> **TASK DETAILS**:
Transcribe exactly the line that contains "a poté několik" and every line after it to the end of the entries, and nothing more.

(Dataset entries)

_ _ _ _ _ _ _

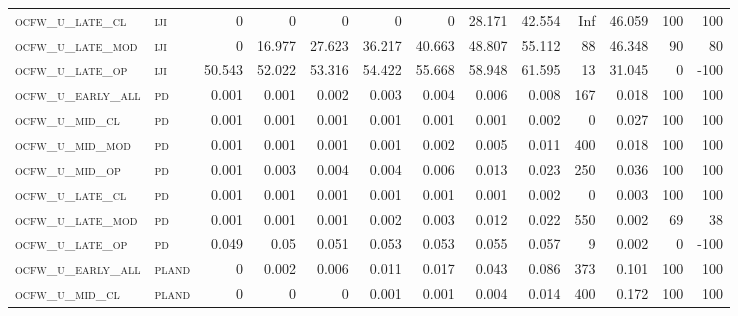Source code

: \begin{landscape}
\begin{center}
\begin{footnotesize}
\begin{longtable}{llrrrrrrrr|rrr}
\textsc{ocfw\_u\_late\_cl  } & \textsc{iji       }   & 0        & 0        & 0        & 0        & 0        & 28.171   & 42.554    & Inf    & 46.059        & 100           & 100             \\
\textsc{ocfw\_u\_late\_mod } & \textsc{iji       }   & 0        & 16.977   & 27.623   & 36.217   & 40.663   & 48.807   & 55.112    & 88     & 46.348        & 90            & 80              \\
\textsc{ocfw\_u\_late\_op  } & \textsc{iji       }   & 50.543   & 52.022   & 53.316   & 54.422   & 55.668   & 58.948   & 61.595    & 13     & 31.045        & 0             & -100            \\
\textsc{ocfw\_u\_early\_all} & \textsc{pd        }   & 0.001    & 0.001    & 0.002    & 0.003    & 0.004    & 0.006    & 0.008     & 167    & 0.018         & 100           & 100             \\
\textsc{ocfw\_u\_mid\_cl   } & \textsc{pd        }   & 0.001    & 0.001    & 0.001    & 0.001    & 0.001    & 0.001    & 0.002     & 0      & 0.027         & 100           & 100             \\
\textsc{ocfw\_u\_mid\_mod  } & \textsc{pd        }   & 0.001    & 0.001    & 0.001    & 0.001    & 0.002    & 0.005    & 0.011     & 400    & 0.018         & 100           & 100             \\
\textsc{ocfw\_u\_mid\_op   } & \textsc{pd        }   & 0.001    & 0.003    & 0.004    & 0.004    & 0.006    & 0.013    & 0.023     & 250    & 0.036         & 100           & 100             \\
\textsc{ocfw\_u\_late\_cl  } & \textsc{pd        }   & 0.001    & 0.001    & 0.001    & 0.001    & 0.001    & 0.001    & 0.002     & 0      & 0.003         & 100           & 100             \\
\textsc{ocfw\_u\_late\_mod } & \textsc{pd        }   & 0.001    & 0.001    & 0.001    & 0.002    & 0.003    & 0.012    & 0.022     & 550    & 0.002         & 69            & 38              \\
\textsc{ocfw\_u\_late\_op  } & \textsc{pd        }   & 0.049    & 0.05     & 0.051    & 0.053    & 0.053    & 0.055    & 0.057     & 9      & 0.002         & 0             & -100            \\
\textsc{ocfw\_u\_early\_all} & \textsc{pland     }   & 0        & 0.002    & 0.006    & 0.011    & 0.017    & 0.043    & 0.086     & 373    & 0.101         & 100           & 100             \\
\textsc{ocfw\_u\_mid\_cl   } & \textsc{pland     }   & 0        & 0        & 0        & 0.001    & 0.001    & 0.004    & 0.014     & 400    & 0.172         & 100           & 100             \\

\end{longtable}
\end{footnotesize}
\end{center}
\end{landscape}
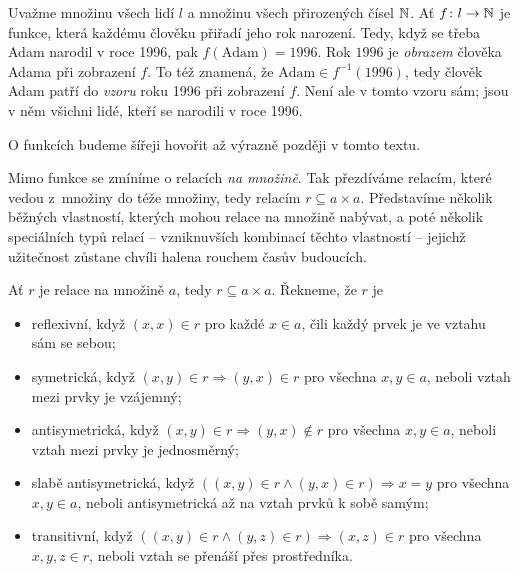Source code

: \begin{example}
  \label{exam:funkce}
  Uvažme množinu všech lidí $l$ a množinu všech přirozených čísel $\N$. Ať
  $f\colon l \to \N$ je funkce, která každému člověku přiřadí jeho rok narození.
  Tedy, když se třeba Adam narodil v roce 1996, pak $f(\text{Adam}) = 1996$. Rok
  $1996$ je \emph{obrazem} člověka Adama při zobrazení $f$. To též znamená, že
  $\text{Adam} \in f^{-1}(1996)$, tedy člověk Adam patří do \emph{vzoru} roku
  1996 při zobrazení $f$. Není ale v tomto vzoru sám; jsou v něm všichni lidé,
  kteří se narodili v roce 1996.
\end{example}
O funkcích budeme šířeji hovořit až výrazně později v tomto textu.

Mimo funkce se zmíníme o relacích \emph{na množině}. Tak přezdíváme relacím,
které vedou z~množiny do téže množiny, tedy relacím $r \subseteq a \times a$.
Představíme několik běžných vlastností, kterých mohou relace na množině nabývat,
a poté několik speciálních typů relací -- vzniknuvších kombinací těchto
vlastností -- jejichž užitečnost zůstane chvíli halena rouchem časův budoucích.

\begin{definition}
  \label{def:vlastnosti-relaci-na-mnozine}
  Ať $r$ je relace na množině $a$, tedy $r \subseteq a \times a$. Řekneme, že
  $r$ je
  \begin{itemize}
    \item \alert{reflexivní}, když $(x, x) \in r$ pro každé $x \in a$, čili
      \alert{každý prvek je ve vztahu sám se sebou};
    \item \alert{symetrická}, když $(x, y) \in r \Rightarrow (y, x) \in r$ pro
      všechna $x, y \in a$, neboli \alert{vztah mezi prvky je vzájemný};
    \item \alert{antisymetrická}, když $(x, y) \in r \Rightarrow (y, x) \notin
      r$ pro všechna $x, y \in a$, neboli \alert{vztah mezi prvky je
      jednosměrný};
    \item \alert{slabě antisymetrická}, když $((x, y) \in r \wedge (y, x) \in
      r) \Rightarrow x = y$ pro všechna $x, y \in a$, neboli
      \alert{antisymetrická až na vztah prvků k sobě samým};
    \item \alert{transitivní}, když $((x, y) \in r \wedge (y, z) \in r)
      \Rightarrow (x, z) \in r$ pro všechna $x, y, z \in r$, neboli \alert{vztah
      se přenáší přes prostředníka}.
  \end{itemize}
\end{definition}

_ _ _ _ _ _ _

> **EXERCISE RESULT**:
a poté několik speciálních typů relací -- vzniknuvších kombinací těchto
vlastností -- jejichž užitečnost zůstane chvíli halena rouchem časův budoucích.

\begin{definition}
  \label{def:vlastnosti-relaci-na-mnozine}
  Ať $r$ je relace na množině $a$, tedy $r \subseteq a \times a$. Řekneme, že
  $r$ je
  \begin{itemize}
    \item \alert{reflexivní}, když $(x, x) \in r$ pro každé $x \in a$, čili
      \alert{každý prvek je ve vztahu sám se sebou};
    \item \alert{symetrická}, když $(x, y) \in r \Rightarrow (y, x) \in r$ pro
      všechna $x, y \in a$, neboli \alert{vztah mezi prvky je vzájemný};
    \item \alert{antisymetrická}, když $(x, y) \in r \Rightarrow (y, x) \notin
      r$ pro všechna $x, y \in a$, neboli \alert{vztah mezi prvky je
      jednosměrný};
    \item \alert{slabě antisymetrická}, když $((x, y) \in r \wedge (y, x) \in
      r) \Rightarrow x = y$ pro všechna $x, y \in a$, neboli
      \alert{antisymetrická až na vztah prvků k sobě samým};
    \item \alert{transitivní}, když $((x, y) \in r \wedge (y, z) \in r)
      \Rightarrow (x, z) \in r$ pro všechna $x, y, z \in r$, neboli \alert{vztah
      se přenáší přes prostředníka}.
  \end{itemize}
\end{definition}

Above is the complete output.